Dating profiles are commonly fictionalized. Men tend to lie about their status, not only claiming to be single when they are not, but also saying that they have better jobs than they do in real life. Why? Men have been lying about their marital status and exaggerating their wealth to attract babes since time immemorial. Women tend to lie about their age and their weight. Why? Because they want to attract more men to respond to their post. One man told me he wrote a dating ad asking for a woman brave and honest enough to post a recent picture on her profile. He was rarely able to recognize women he met in person from their online pictures.
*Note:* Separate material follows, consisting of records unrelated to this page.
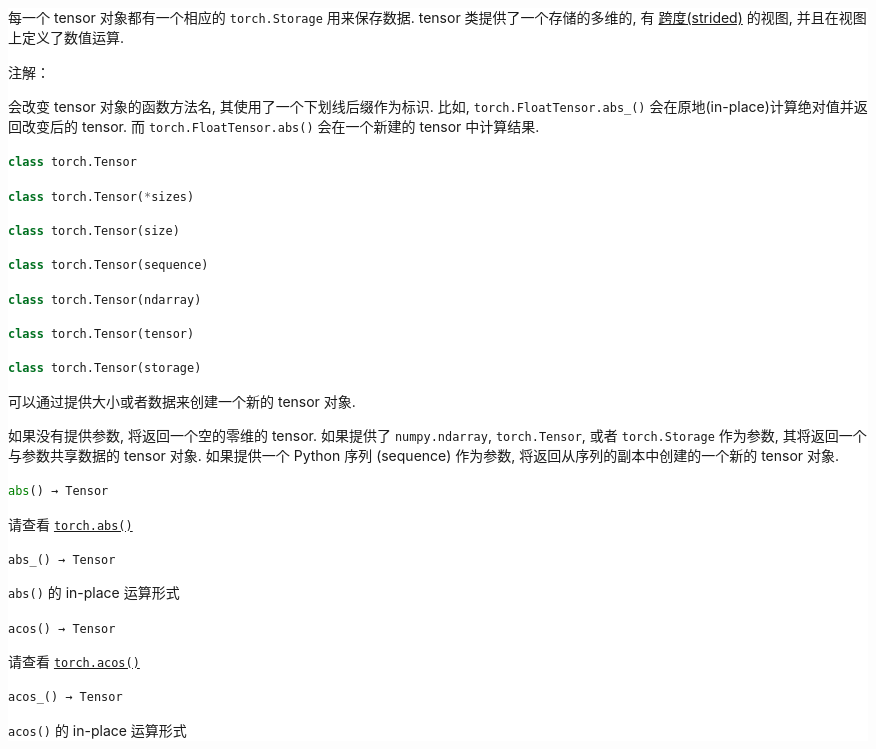 每一个 tensor 对象都有一个相应的 `torch.Storage` 用来保存数据. tensor 类提供了一个存储的多维的, 有 [跨度(strided)](https://en.wikipedia.org/wiki/Stride_of_an_array) 的视图, 并且在视图上定义了数值运算.

注解：

会改变 tensor 对象的函数方法名, 其使用了一个下划线后缀作为标识. 比如, `torch.FloatTensor.abs_()` 会在原地(in-place)计算绝对值并返回改变后的 tensor. 而 `torch.FloatTensor.abs()` 会在一个新建的 tensor 中计算结果.

```py
class torch.Tensor
```

```py
class torch.Tensor(*sizes)
```

```py
class torch.Tensor(size)
```

```py
class torch.Tensor(sequence)
```

```py
class torch.Tensor(ndarray)
```

```py
class torch.Tensor(tensor)
```

```py
class torch.Tensor(storage)
```

可以通过提供大小或者数据来创建一个新的 tensor 对象.

如果没有提供参数, 将返回一个空的零维的 tensor. 如果提供了 `numpy.ndarray`, `torch.Tensor`, 或者 `torch.Storage` 作为参数, 其将返回一个与参数共享数据的 tensor 对象. 如果提供一个 Python 序列 (sequence) 作为参数, 将返回从序列的副本中创建的一个新的 tensor 对象.

```py
abs() → Tensor
```

请查看 [`torch.abs()`](torch.html#torch.abs "torch.abs")

```py
abs_() → Tensor
```

`abs()` 的 in-place 运算形式

```py
acos() → Tensor
```

请查看 [`torch.acos()`](torch.html#torch.acos "torch.acos")

```py
acos_() → Tensor
```

`acos()` 的 in-place 运算形式
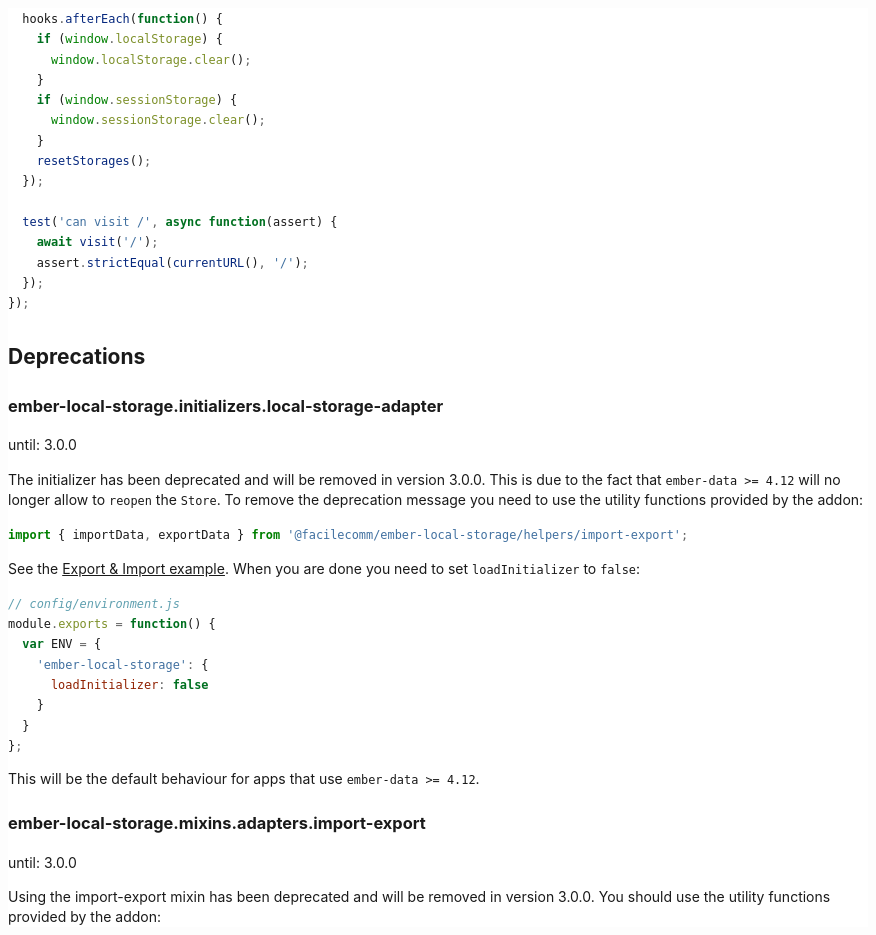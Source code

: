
 ```javascript
  hooks.afterEach(function() {
    if (window.localStorage) {
      window.localStorage.clear();
    }
    if (window.sessionStorage) {
      window.sessionStorage.clear();
    }
    resetStorages();
  });

  test('can visit /', async function(assert) {
    await visit('/');
    assert.strictEqual(currentURL(), '/');
  });
});

```

## Deprecations

### ember-local-storage.initializers.local-storage-adapter
until: 3.0.0

The initializer has been deprecated and will be removed in version 3.0.0. This is due to the fact that `ember-data >= 4.12` will no longer allow to `reopen` the `Store`. To remove the deprecation message you need to use the utility functions provided by the addon:

```javascript
import { importData, exportData } from '@facilecomm/ember-local-storage/helpers/import-export';
```

See the [Export & Import example](#export--import). When you are done you need to set `loadInitializer` to `false`:

```javascript
// config/environment.js
module.exports = function() {
  var ENV = {
    'ember-local-storage': {
      loadInitializer: false
    }
  }
};
```

This will be the default behaviour for apps that use `ember-data >= 4.12`.


### ember-local-storage.mixins.adapters.import-export
until: 3.0.0

Using the import-export mixin has been deprecated and will be removed in version 3.0.0. You should use the utility functions provided by the addon:

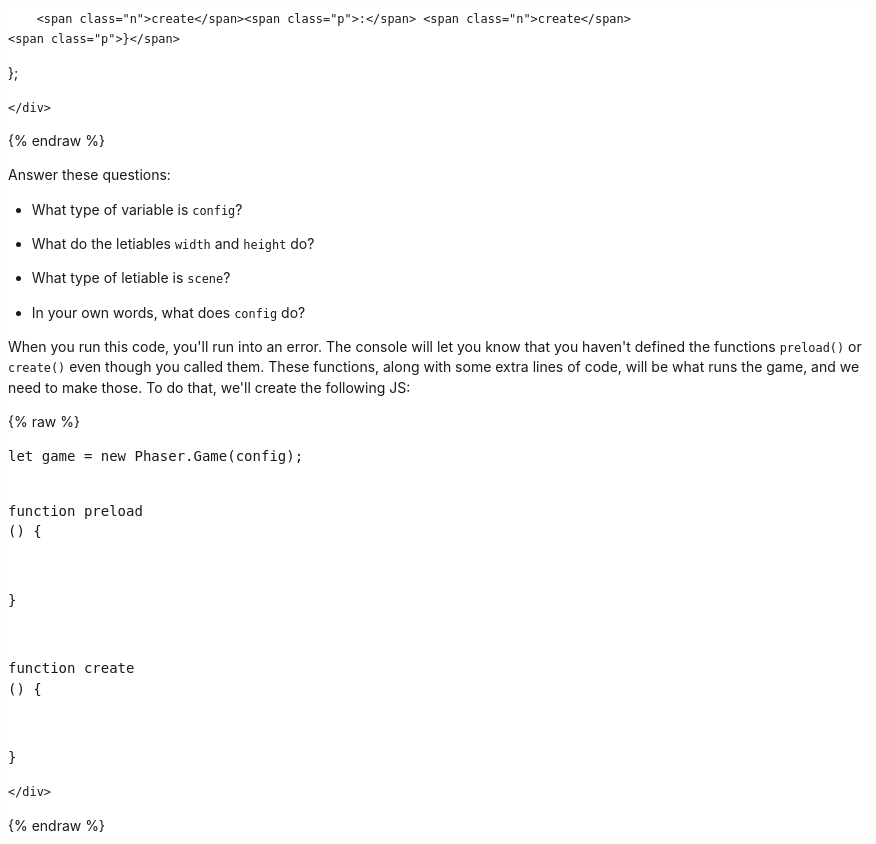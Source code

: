         <span class="n">create</span><span class="p">:</span> <span class="n">create</span>
    <span class="p">}</span>
<span class="p">};</span>
</pre></div>

    </div>
</div>
</div>

</div>
    {% endraw %}

<div class="cell border-box-sizing text_cell rendered"><div class="inner_cell">
<div class="text_cell_render border-box-sizing rendered_html">
<p>Answer these questions:</p>
<ul>
<li><p>What type of variable is <code>config</code>?</p>
</li>
<li><p>What do the letiables <code>width</code> and <code>height</code> do?</p>
</li>
<li><p>What type of letiable is <code>scene</code>?</p>
</li>
<li><p>In your own words, what does <code>config</code> do?</p>
</li>
</ul>

</div>
</div>
</div>
<div class="cell border-box-sizing text_cell rendered"><div class="inner_cell">
<div class="text_cell_render border-box-sizing rendered_html">
<p>When you run this code, you'll run into an error. The console will let you know that you haven't defined the functions <code>preload()</code> or <code>create()</code> even though you called them. These functions, along with some extra lines of code, will be what runs the game, and we need to make those. To do that, we'll create the following JS:</p>

</div>
</div>
</div>
    {% raw %}
    
<div class="cell border-box-sizing code_cell rendered">
<div class="input">

<div class="inner_cell">
    <div class="input_area">
<div class=" highlight hl-ipython3"><pre><span></span><span class="n">let</span> <span class="n">game</span> <span class="o">=</span> <span class="n">new</span> <span class="n">Phaser</span><span class="o">.</span><span class="n">Game</span><span class="p">(</span><span class="n">config</span><span class="p">);</span>

<span class="n">function</span> <span class="n">preload</span> <span class="p">()</span>
<span class="p">{</span>
    
<span class="p">}</span>

<span class="n">function</span> <span class="n">create</span> <span class="p">()</span>
<span class="p">{</span>
    
<span class="p">}</span>
</pre></div>

    </div>
</div>
</div>

</div>
    {% endraw %}
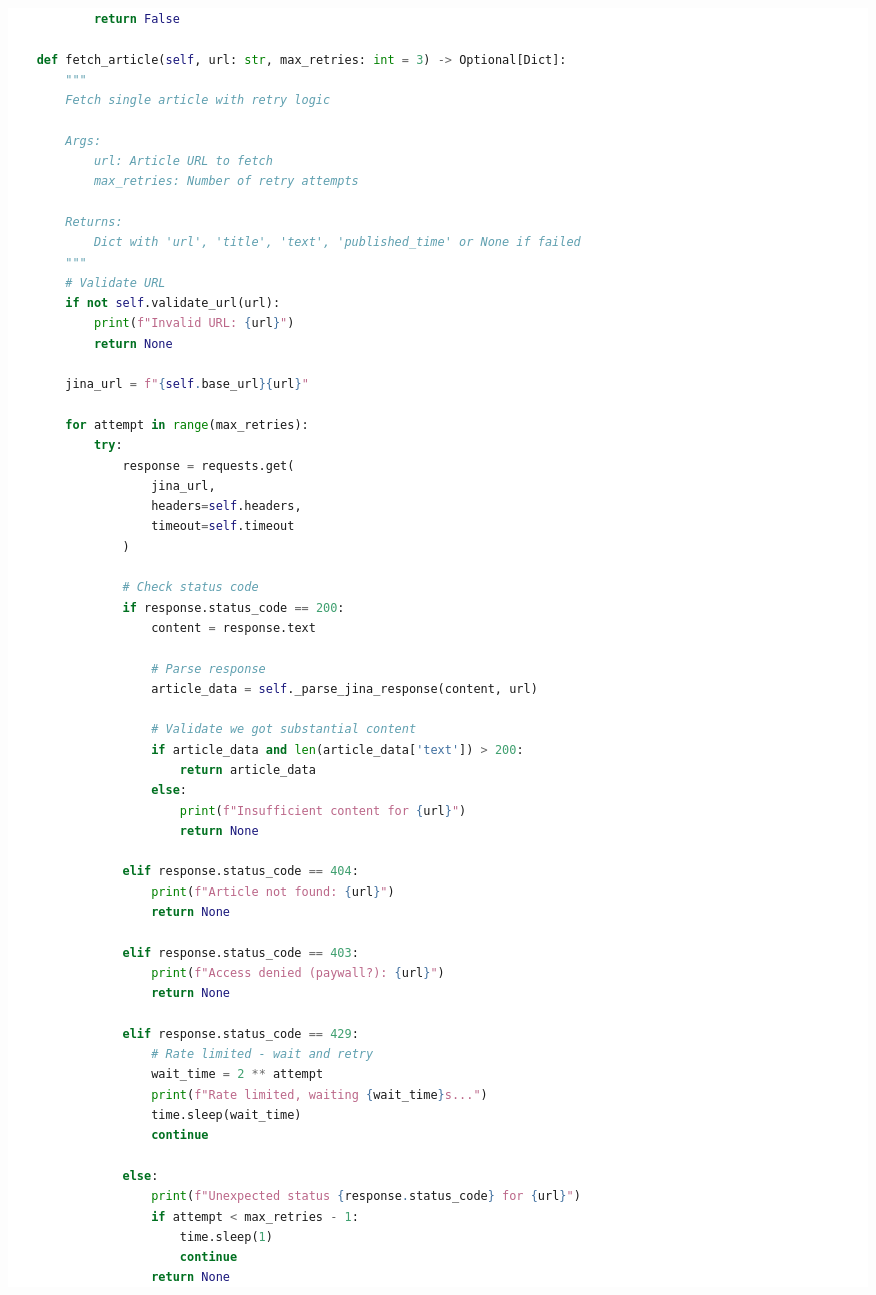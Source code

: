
 ```python
            return False
    
    def fetch_article(self, url: str, max_retries: int = 3) -> Optional[Dict]:
        """
        Fetch single article with retry logic
        
        Args:
            url: Article URL to fetch
            max_retries: Number of retry attempts
        
        Returns:
            Dict with 'url', 'title', 'text', 'published_time' or None if failed
        """
        # Validate URL
        if not self.validate_url(url):
            print(f"Invalid URL: {url}")
            return None
        
        jina_url = f"{self.base_url}{url}"
        
        for attempt in range(max_retries):
            try:
                response = requests.get(
                    jina_url,
                    headers=self.headers,
                    timeout=self.timeout
                )
                
                # Check status code
                if response.status_code == 200:
                    content = response.text
                    
                    # Parse response
                    article_data = self._parse_jina_response(content, url)
                    
                    # Validate we got substantial content
                    if article_data and len(article_data['text']) > 200:
                        return article_data
                    else:
                        print(f"Insufficient content for {url}")
                        return None
                
                elif response.status_code == 404:
                    print(f"Article not found: {url}")
                    return None
                
                elif response.status_code == 403:
                    print(f"Access denied (paywall?): {url}")
                    return None
                
                elif response.status_code == 429:
                    # Rate limited - wait and retry
                    wait_time = 2 ** attempt
                    print(f"Rate limited, waiting {wait_time}s...")
                    time.sleep(wait_time)
                    continue
                
                else:
                    print(f"Unexpected status {response.status_code} for {url}")
                    if attempt < max_retries - 1:
                        time.sleep(1)
                        continue
                    return None
```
Another man wanted to marry a woman he met online and have a family together. After living with her for a while, he discovered she was ten years older than she had claimed and could no longer have children. Devastated, he ended the relationship. Should this woman have faced criminal charges for lying online about her age? It would be a slippery slope to legislate that couples must be perfectly honest with each other or face prosecution. After all, a huge percentage of people at one time or another will have lied to a sexual partner, for good or bad reasons.
I’m no fan of infidelity. It always involves dishonesty and betrayal. If the man isn’t lying to the other woman, he’s lying to his wife. If he has multiple mistresses, they are highly unlikely to know about each other. He knows damn well that giving a woman the appearance of being special to him will deepen her bond with him and allow him to get more out of her. In my book, Adulterer’s Wife: How to Thrive Whether You Stay or Not, I write about how to get over the devastation of betrayal and use the shock of it as a catalyst to move on to a more fulfilling life—with or without a partner. The best revenge is to get past the need for it. Legislating against infidelity is not the answer. Increasing government regulation of how people represent themselves online could have dramatic unforeseen consequences down the road for individual freedom and personal privacy.
You always need a certain amount of common sense and skepticism when engaging in a relationship with a new man, whether online or in person. Nadia Khomami covered Rowe’s story in the Guardian on February 24, 2017. After a long online correspondence, “Antony” eventually sent correct photos of himself and visited Rowe twice a week for six months. For me that would be a huge red flag: why trust a man who has posted fake photos? Secondly, he described himself as a businessman who traveled frequently for work—the classic lie of a philanderer. Rowe threw caution to the wind by having sex with him the first time they met in person. It appears that after dating only a few months, the man asked her to marry him several times and then grew more distant. Not the behavior you’d want in a long-term partner. Rowe saw that Antony Ray was looking for women on Tinder again. She did some digging and discovered that he was a married lawyer who had used a fake name in his profile. He was a dastardly cad who broke her heart, but he wasn’t a criminal.
There are plenty of exceedingly intolerant countries where infidelity is criminalized. Penalties can range from fines to prison to stoning adulterers to death. I’m grateful that I live in the United States, where it is these medieval attitudes towards sexual behavior that would not be tolerated.